▶ _Problem statement_: Gather all lines from the material that contain "void".

▶ _Extracted information_:
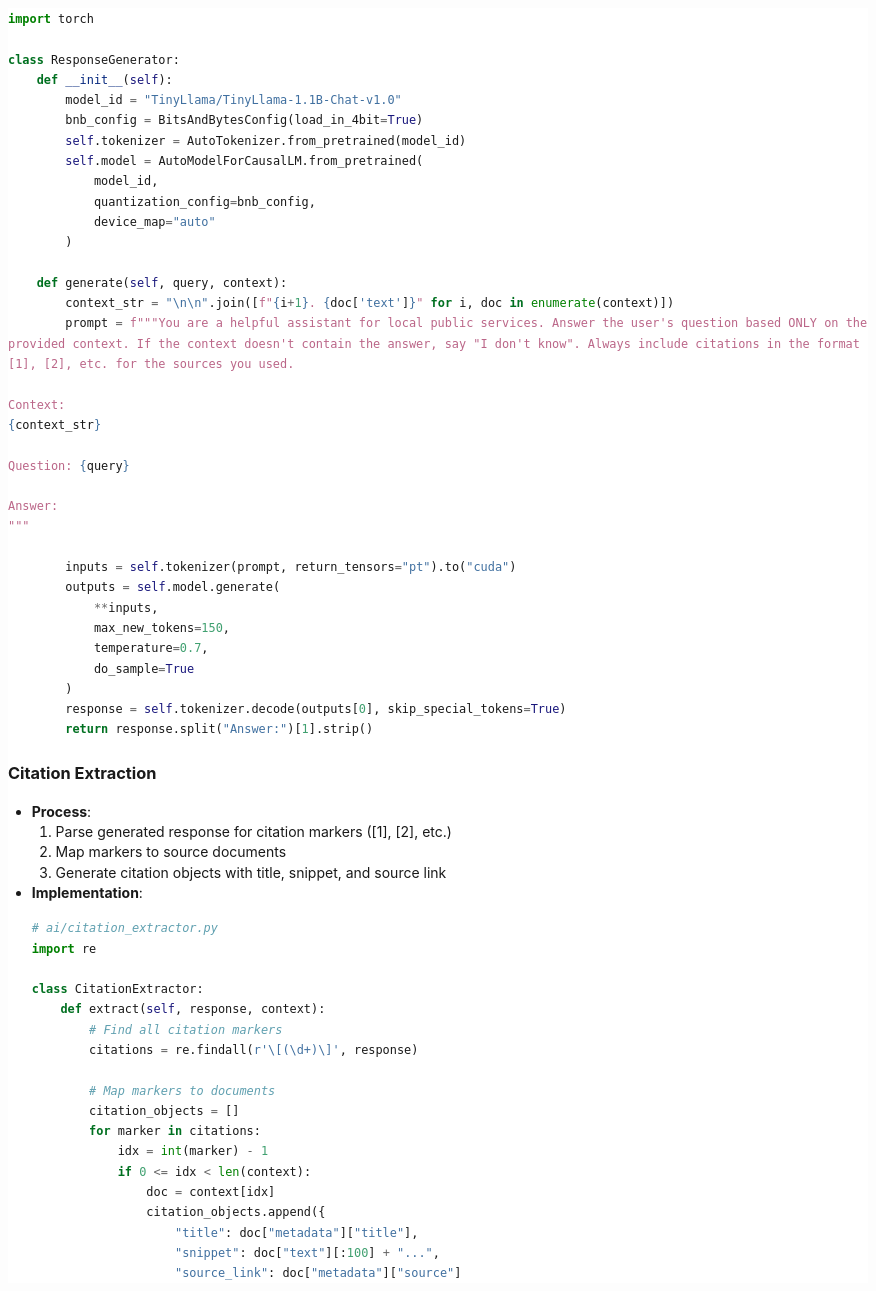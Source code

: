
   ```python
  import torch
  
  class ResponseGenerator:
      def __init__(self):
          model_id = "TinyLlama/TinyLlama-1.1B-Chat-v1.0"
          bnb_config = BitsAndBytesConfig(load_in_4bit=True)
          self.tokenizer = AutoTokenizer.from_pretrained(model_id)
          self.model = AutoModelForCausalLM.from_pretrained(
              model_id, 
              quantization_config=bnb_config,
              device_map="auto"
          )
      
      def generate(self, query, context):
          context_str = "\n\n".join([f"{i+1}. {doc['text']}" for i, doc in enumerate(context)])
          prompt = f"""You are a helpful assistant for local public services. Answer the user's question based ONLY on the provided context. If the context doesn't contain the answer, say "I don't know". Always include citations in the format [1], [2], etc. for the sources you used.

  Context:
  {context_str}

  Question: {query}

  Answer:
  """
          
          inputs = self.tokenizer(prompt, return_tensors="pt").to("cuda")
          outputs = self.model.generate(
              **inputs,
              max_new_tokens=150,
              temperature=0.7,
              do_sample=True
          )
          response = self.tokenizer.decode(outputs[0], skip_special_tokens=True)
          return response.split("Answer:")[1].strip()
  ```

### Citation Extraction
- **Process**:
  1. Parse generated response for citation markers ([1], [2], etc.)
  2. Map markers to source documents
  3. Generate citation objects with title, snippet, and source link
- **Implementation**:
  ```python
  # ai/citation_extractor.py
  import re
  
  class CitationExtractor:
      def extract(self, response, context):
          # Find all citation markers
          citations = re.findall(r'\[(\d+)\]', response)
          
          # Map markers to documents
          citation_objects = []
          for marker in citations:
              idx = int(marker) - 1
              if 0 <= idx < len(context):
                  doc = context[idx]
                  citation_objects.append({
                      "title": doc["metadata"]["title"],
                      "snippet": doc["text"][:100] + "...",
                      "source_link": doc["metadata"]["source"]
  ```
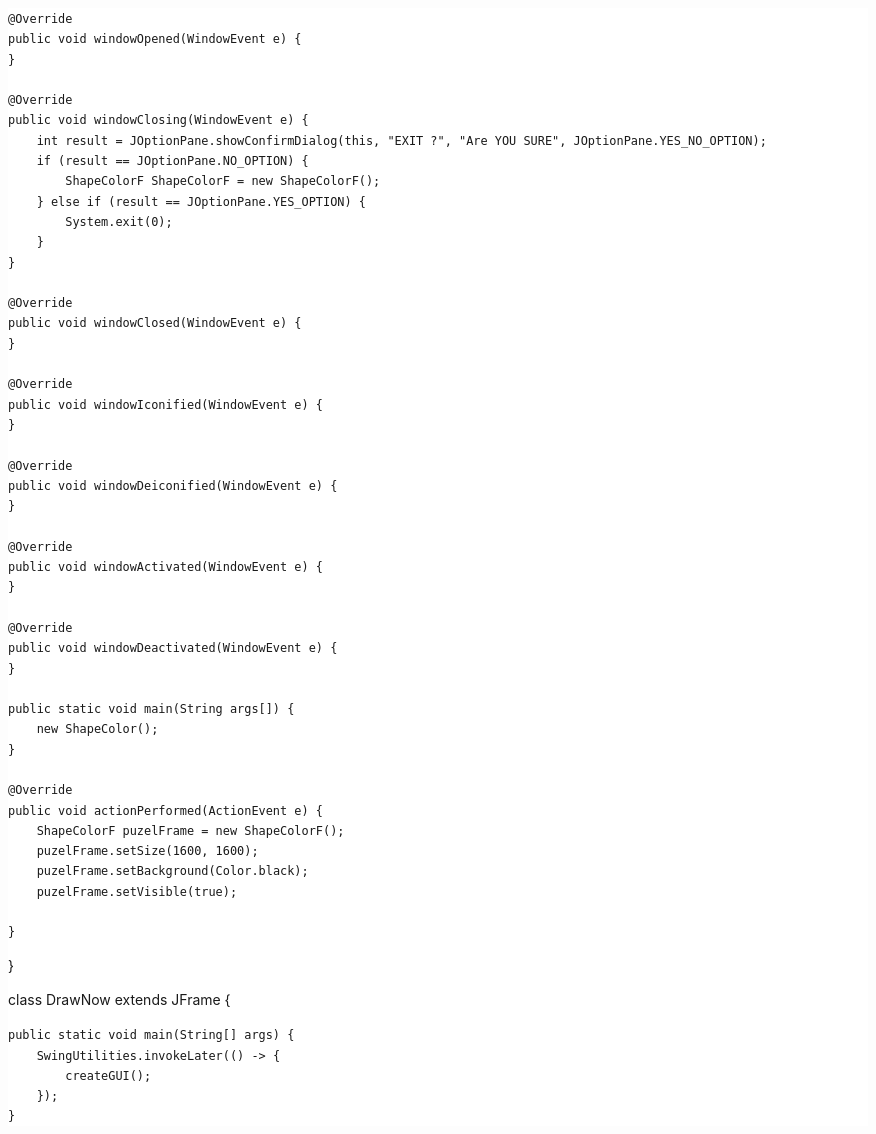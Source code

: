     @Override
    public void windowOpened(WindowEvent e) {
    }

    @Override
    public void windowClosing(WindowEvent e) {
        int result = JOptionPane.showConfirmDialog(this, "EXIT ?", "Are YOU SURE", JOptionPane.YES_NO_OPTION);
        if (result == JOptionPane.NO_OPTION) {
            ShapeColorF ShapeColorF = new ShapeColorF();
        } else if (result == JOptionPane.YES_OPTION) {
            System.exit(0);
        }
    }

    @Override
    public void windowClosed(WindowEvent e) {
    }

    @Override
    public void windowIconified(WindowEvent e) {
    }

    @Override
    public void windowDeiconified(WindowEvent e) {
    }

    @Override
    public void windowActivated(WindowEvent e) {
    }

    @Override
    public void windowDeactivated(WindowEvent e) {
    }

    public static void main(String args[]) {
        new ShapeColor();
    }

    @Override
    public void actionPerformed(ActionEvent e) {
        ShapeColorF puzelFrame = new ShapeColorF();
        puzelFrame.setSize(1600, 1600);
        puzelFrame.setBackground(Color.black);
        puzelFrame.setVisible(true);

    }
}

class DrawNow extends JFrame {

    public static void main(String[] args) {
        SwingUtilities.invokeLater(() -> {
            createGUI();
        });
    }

▶ _Answer for the task_:
    public void windowOpened(WindowEvent e) {
    public void windowClosing(WindowEvent e) {
    public void windowClosed(WindowEvent e) {
    public void windowIconified(WindowEvent e) {
    public void windowDeiconified(WindowEvent e) {
    public void windowActivated(WindowEvent e) {
    public void windowDeactivated(WindowEvent e) {
    public static void main(String args[]) {
    public void actionPerformed(ActionEvent e) {
    public static void main(String[] args) {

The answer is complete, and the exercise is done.